**PROBLEM**
Word for word, copy the data that follows and skip its pictures.

Records from a data source:
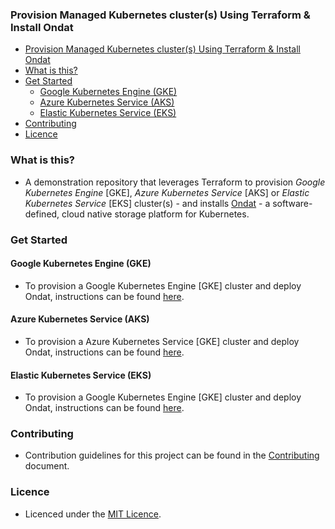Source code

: ### Provision Managed Kubernetes cluster(s) Using Terraform & Install Ondat

- [Provision Managed Kubernetes cluster(s) Using Terraform & Install Ondat](#provision-managed-kubernetes-clusters-using-terraform--install-ondat)
- [What is this?](#what-is-this)
- [Get Started](#get-started)
  - [Google Kubernetes Engine (GKE)](#google-kubernetes-engine-gke)
  - [Azure Kubernetes Service (AKS)](#azure-kubernetes-service-aks)
  - [Elastic Kubernetes Service (EKS)](#elastic-kubernetes-service-eks)
- [Contributing](#contributing)
- [Licence](#licence)

### What is this?

* A demonstration repository that leverages Terraform to provision *Google Kubernetes Engine* [GKE], *Azure Kubernetes Service* [AKS] or *Elastic Kubernetes Service* [EKS] cluster(s) - and installs [Ondat](https://www.ondat.io/) - a software-defined, cloud native storage platform for Kubernetes.

### Get Started

#### Google Kubernetes Engine (GKE)

* To provision a Google Kubernetes Engine [GKE] cluster and deploy Ondat, instructions can be found [here](./gke/README.md).

#### Azure Kubernetes Service (AKS)

* To provision a Azure Kubernetes Service [GKE] cluster and deploy Ondat, instructions can be found [here](./aks/README.md).

#### Elastic Kubernetes Service (EKS)

* To provision a Google Kubernetes Engine [GKE] cluster and deploy Ondat, instructions can be found [here](https://github.com/chris-milsted/sa-demo-ondat/blob/main/Demo-Building.md).

### Contributing

* Contribution guidelines for this project can be found in the [Contributing](./CONTRIBUTING.md) document.

### Licence

* Licenced under the [MIT Licence](./LICENSE).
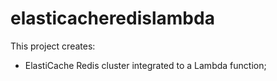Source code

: # elasticacheredislambda

This project creates:
- ElastiCache Redis cluster integrated to a Lambda function;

**EXERCISE RESULT**
Source code

: ### Provision Managed Kubernetes cluster(s) Using Terraform & Install Ondat

- [Provision Managed Kubernetes cluster(s) Using Terraform & Install Ondat](#provision-managed-kubernetes-clusters-using-terraform--install-ondat)
- [What is this?](#what-is-this)
- [Get Started](#get-started)
  - [Google Kubernetes Engine (GKE)](#google-kubernetes-engine-gke)
  - [Azure Kubernetes Service (AKS)](#azure-kubernetes-service-aks)
  - [Elastic Kubernetes Service (EKS)](#elastic-kubernetes-service-eks)
- [Contributing](#contributing)
- [Licence](#licence)

### What is this?

* A demonstration repository that leverages Terraform to provision *Google Kubernetes Engine* [GKE], *Azure Kubernetes Service* [AKS] or *Elastic Kubernetes Service* [EKS] cluster(s) - and installs [Ondat](https://www.ondat.io/) - a software-defined, cloud native storage platform for Kubernetes.

### Get Started

#### Google Kubernetes Engine (GKE)

* To provision a Google Kubernetes Engine [GKE] cluster and deploy Ondat, instructions can be found [here](./gke/README.md).

#### Azure Kubernetes Service (AKS)

* To provision a Azure Kubernetes Service [GKE] cluster and deploy Ondat, instructions can be found [here](./aks/README.md).

#### Elastic Kubernetes Service (EKS)

* To provision a Google Kubernetes Engine [GKE] cluster and deploy Ondat, instructions can be found [here](https://github.com/chris-milsted/sa-demo-ondat/blob/main/Demo-Building.md).

### Contributing

* Contribution guidelines for this project can be found in the [Contributing](./CONTRIBUTING.md) document.

### Licence

* Licenced under the [MIT Licence](./LICENSE).
Source code

: # elasticacheredislambda

This project creates:
- ElastiCache Redis cluster integrated to a Lambda function;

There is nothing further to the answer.